**What you will do**
Write the records out once more, exactly as they appear below.

**Records shown**

--------------------------------

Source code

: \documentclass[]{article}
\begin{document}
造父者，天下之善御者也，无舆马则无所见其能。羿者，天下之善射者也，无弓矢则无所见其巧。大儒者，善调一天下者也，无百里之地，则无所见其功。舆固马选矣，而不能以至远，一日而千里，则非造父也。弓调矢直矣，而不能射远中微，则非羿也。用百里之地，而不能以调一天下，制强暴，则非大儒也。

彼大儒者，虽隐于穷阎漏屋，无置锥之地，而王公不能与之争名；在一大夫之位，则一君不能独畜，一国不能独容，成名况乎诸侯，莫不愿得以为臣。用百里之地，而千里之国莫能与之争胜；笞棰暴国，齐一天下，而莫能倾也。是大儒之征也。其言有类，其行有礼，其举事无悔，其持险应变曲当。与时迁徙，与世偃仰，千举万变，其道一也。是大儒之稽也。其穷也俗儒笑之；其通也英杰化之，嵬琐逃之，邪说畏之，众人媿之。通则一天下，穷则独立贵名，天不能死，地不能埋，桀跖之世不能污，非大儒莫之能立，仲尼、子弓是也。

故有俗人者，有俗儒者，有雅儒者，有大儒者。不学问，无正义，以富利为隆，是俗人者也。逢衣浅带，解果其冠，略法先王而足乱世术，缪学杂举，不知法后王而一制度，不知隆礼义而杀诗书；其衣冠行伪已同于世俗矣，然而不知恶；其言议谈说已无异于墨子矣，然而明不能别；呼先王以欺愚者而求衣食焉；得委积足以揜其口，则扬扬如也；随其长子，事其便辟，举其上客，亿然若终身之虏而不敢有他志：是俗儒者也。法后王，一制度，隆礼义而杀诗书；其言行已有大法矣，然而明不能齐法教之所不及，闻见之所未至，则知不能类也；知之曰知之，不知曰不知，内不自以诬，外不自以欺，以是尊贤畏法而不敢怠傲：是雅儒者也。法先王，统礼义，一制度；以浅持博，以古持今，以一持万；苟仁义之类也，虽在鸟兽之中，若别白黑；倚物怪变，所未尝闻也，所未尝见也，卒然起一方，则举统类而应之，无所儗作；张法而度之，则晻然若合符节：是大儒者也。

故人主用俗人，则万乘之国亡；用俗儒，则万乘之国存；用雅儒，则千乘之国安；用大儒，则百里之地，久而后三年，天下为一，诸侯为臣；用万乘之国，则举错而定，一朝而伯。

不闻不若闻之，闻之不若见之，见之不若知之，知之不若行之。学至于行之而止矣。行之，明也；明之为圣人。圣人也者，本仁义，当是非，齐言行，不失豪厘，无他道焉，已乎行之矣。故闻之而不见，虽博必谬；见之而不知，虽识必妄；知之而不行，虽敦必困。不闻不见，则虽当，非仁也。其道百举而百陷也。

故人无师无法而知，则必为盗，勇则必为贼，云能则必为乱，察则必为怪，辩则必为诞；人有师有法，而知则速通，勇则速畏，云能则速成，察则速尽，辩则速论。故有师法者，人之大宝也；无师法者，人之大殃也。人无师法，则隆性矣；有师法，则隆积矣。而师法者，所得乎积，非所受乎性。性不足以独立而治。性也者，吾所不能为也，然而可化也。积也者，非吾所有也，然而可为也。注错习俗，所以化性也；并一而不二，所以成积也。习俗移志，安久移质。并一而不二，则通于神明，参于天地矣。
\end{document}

--------------------------------

**Completed task**
Source code

: \documentclass[]{article}
\begin{document}
造父者，天下之善御者也，无舆马则无所见其能。羿者，天下之善射者也，无弓矢则无所见其巧。大儒者，善调一天下者也，无百里之地，则无所见其功。舆固马选矣，而不能以至远，一日而千里，则非造父也。弓调矢直矣，而不能射远中微，则非羿也。用百里之地，而不能以调一天下，制强暴，则非大儒也。

彼大儒者，虽隐于穷阎漏屋，无置锥之地，而王公不能与之争名；在一大夫之位，则一君不能独畜，一国不能独容，成名况乎诸侯，莫不愿得以为臣。用百里之地，而千里之国莫能与之争胜；笞棰暴国，齐一天下，而莫能倾也。是大儒之征也。其言有类，其行有礼，其举事无悔，其持险应变曲当。与时迁徙，与世偃仰，千举万变，其道一也。是大儒之稽也。其穷也俗儒笑之；其通也英杰化之，嵬琐逃之，邪说畏之，众人媿之。通则一天下，穷则独立贵名，天不能死，地不能埋，桀跖之世不能污，非大儒莫之能立，仲尼、子弓是也。

故有俗人者，有俗儒者，有雅儒者，有大儒者。不学问，无正义，以富利为隆，是俗人者也。逢衣浅带，解果其冠，略法先王而足乱世术，缪学杂举，不知法后王而一制度，不知隆礼义而杀诗书；其衣冠行伪已同于世俗矣，然而不知恶；其言议谈说已无异于墨子矣，然而明不能别；呼先王以欺愚者而求衣食焉；得委积足以揜其口，则扬扬如也；随其长子，事其便辟，举其上客，亿然若终身之虏而不敢有他志：是俗儒者也。法后王，一制度，隆礼义而杀诗书；其言行已有大法矣，然而明不能齐法教之所不及，闻见之所未至，则知不能类也；知之曰知之，不知曰不知，内不自以诬，外不自以欺，以是尊贤畏法而不敢怠傲：是雅儒者也。法先王，统礼义，一制度；以浅持博，以古持今，以一持万；苟仁义之类也，虽在鸟兽之中，若别白黑；倚物怪变，所未尝闻也，所未尝见也，卒然起一方，则举统类而应之，无所儗作；张法而度之，则晻然若合符节：是大儒者也。

故人主用俗人，则万乘之国亡；用俗儒，则万乘之国存；用雅儒，则千乘之国安；用大儒，则百里之地，久而后三年，天下为一，诸侯为臣；用万乘之国，则举错而定，一朝而伯。

不闻不若闻之，闻之不若见之，见之不若知之，知之不若行之。学至于行之而止矣。行之，明也；明之为圣人。圣人也者，本仁义，当是非，齐言行，不失豪厘，无他道焉，已乎行之矣。故闻之而不见，虽博必谬；见之而不知，虽识必妄；知之而不行，虽敦必困。不闻不见，则虽当，非仁也。其道百举而百陷也。

故人无师无法而知，则必为盗，勇则必为贼，云能则必为乱，察则必为怪，辩则必为诞；人有师有法，而知则速通，勇则速畏，云能则速成，察则速尽，辩则速论。故有师法者，人之大宝也；无师法者，人之大殃也。人无师法，则隆性矣；有师法，则隆积矣。而师法者，所得乎积，非所受乎性。性不足以独立而治。性也者，吾所不能为也，然而可化也。积也者，非吾所有也，然而可为也。注错习俗，所以化性也；并一而不二，所以成积也。习俗移志，安久移质。并一而不二，则通于神明，参于天地矣。
\end{document}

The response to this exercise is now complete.